Here’s a “myth” –
The Metro Core is becoming a ‘resort’ economy.
Here are the “facts” –
The largest and fastest growing sector in the Metro Core is business services: computer services, law, accounting, management consulting, advertising, engineering, etc. (The number of these jobs has more than doubled in 20 years.)
This comes from “Myth and Fact – Metropolitan Core Jobs and Economy Land Use Plan” – a summary of the most common perceptions about the state of downtown Vancouver (including the Broadway corridor). You can find more about the study here.

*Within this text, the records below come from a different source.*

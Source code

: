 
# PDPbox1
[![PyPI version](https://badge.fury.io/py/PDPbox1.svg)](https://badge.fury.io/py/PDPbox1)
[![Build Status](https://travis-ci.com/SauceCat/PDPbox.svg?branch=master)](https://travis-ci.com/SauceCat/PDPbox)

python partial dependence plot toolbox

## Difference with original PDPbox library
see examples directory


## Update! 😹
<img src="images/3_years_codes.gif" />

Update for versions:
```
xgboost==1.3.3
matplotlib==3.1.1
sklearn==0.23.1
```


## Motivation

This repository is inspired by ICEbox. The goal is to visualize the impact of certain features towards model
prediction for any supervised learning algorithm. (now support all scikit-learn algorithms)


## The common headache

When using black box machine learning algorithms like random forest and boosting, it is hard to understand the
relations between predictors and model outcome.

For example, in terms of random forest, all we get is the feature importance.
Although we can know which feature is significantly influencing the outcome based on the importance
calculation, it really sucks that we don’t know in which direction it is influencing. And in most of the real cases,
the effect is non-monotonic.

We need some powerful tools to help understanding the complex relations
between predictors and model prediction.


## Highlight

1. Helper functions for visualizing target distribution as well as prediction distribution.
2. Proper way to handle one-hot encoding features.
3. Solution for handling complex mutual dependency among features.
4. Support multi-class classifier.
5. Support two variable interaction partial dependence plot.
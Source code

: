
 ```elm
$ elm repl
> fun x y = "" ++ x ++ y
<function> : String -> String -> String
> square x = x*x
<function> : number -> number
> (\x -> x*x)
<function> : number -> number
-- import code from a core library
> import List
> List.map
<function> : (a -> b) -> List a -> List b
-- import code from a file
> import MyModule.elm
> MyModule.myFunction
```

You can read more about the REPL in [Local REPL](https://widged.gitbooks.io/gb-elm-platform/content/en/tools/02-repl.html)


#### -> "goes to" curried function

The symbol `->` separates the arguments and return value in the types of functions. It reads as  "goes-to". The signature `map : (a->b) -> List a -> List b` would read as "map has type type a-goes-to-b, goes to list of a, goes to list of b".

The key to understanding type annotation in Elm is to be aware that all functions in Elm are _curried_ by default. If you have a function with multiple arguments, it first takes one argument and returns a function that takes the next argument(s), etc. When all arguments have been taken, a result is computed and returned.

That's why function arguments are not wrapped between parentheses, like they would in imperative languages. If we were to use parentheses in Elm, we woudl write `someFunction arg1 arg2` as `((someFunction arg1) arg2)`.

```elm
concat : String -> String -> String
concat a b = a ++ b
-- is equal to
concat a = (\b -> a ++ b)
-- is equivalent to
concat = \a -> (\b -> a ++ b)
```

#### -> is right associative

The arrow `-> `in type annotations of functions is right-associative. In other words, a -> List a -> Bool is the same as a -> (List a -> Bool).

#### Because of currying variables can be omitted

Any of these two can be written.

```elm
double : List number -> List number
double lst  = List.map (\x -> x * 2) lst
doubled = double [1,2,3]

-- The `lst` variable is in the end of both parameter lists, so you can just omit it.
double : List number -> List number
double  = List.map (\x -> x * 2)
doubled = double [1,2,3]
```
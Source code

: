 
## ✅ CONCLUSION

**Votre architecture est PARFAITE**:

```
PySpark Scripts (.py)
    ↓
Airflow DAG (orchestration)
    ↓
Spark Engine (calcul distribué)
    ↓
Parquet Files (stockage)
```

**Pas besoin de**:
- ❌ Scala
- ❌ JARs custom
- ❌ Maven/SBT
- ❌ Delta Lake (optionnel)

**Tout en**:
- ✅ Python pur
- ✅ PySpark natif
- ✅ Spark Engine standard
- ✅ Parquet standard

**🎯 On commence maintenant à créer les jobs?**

Here’s the area the study covers:

I’m not sure this will settle the debate (which is largely conjecture and perception of the future), but it’s a helpful start.













I would think that it’s indisputable that growth has increased in the downtown core over the past 20 years (since 1987) – Cathedral Place, Terasen Centre, Waterfront Centre, BC Hydro on Dunsmuir, etc. hadn’t even been built yet (let alone Bnetall V, 401 Burrard, and several hotels, etc.).
But is just “doubling” enough to rest your laurels on for a downtown core over TWENTY years? Surely that figure is tempered by job losses (or failures to locate downtown) as a result of suburban business parks.
I’m not one to be keen on “relative” figures for growth – i.e. doubling, tripling, percentage growth.
So are the job growth figures for Burnaby, Surrey and Richmond more than 2 times what they were 20 years ago when the business parks were underutilized land? Is that a useful figure?
I think a more useful figure would be the relative distribution of total jobs in the region and the percentage held by each municipality (or area within each municipality).
But then again, it shouldn’t be a competition among municipalities since we should encourage jobs in the regional town centres (the biggest failing of the LRSP).
1st Quarter 2007 report from CB Richard Ellis:
http://www.cbre.ca/NR/rdonlyres/2C5C41CE-CE62-4988-AADB-91863F703170/0/vancouver1q07ofc.pdf
And 1st Quarter 2007 Industrial report:
http://www.cbre.ca/NR/rdonlyres/DE0CEAB0-25EA-42E6-B3F4-DFA5E19354DD/0/vancouver1q07ind.pdf
Regarding the CB Richard Ellis report, I wonder if the business parks are considered “industrial” for the purposes of the reports (having combined warehouse space with office, etc.).
Given that the rapid transit lines run through the town centres, it does make sense that the office report indicates a leaning towards office space locating near the rapid transit lines – just slower than desired. I’ve heard of a couple of office projects near Brentwood Station – a 6-ish storey building as part of a condo project near Madison Centre and the bigger news of 17 and 9 storey office towers at the SW corner of Lougheed and Willingdon in construction pre-bid – posted on the SkyscraperPage forum:
“More info on the SW corner of Willingdon and Lougheed. 5 buildings.
1*17 storey office tower
1*9 storey office tower.
3*28-34 storey condo towers.
Townhouses on SW portion of site, start date Apr/08.”
Note that the supply of triple A space in Burnaby appears to be half that of Vancouver’s while much of Vancouver’s space is single A, B or C. (i.e. Burnaby has a higher proportion of desirable triple A space). However, note that the Grandview area (Bentall Tech Park?) is considered part of the Burnaby sub-area for the purposes of the report. The only Vancouver sub-area is the Broadway corridor, so some of that Burnaby space is probably in Vancouver near Renfrew Skytrain Station.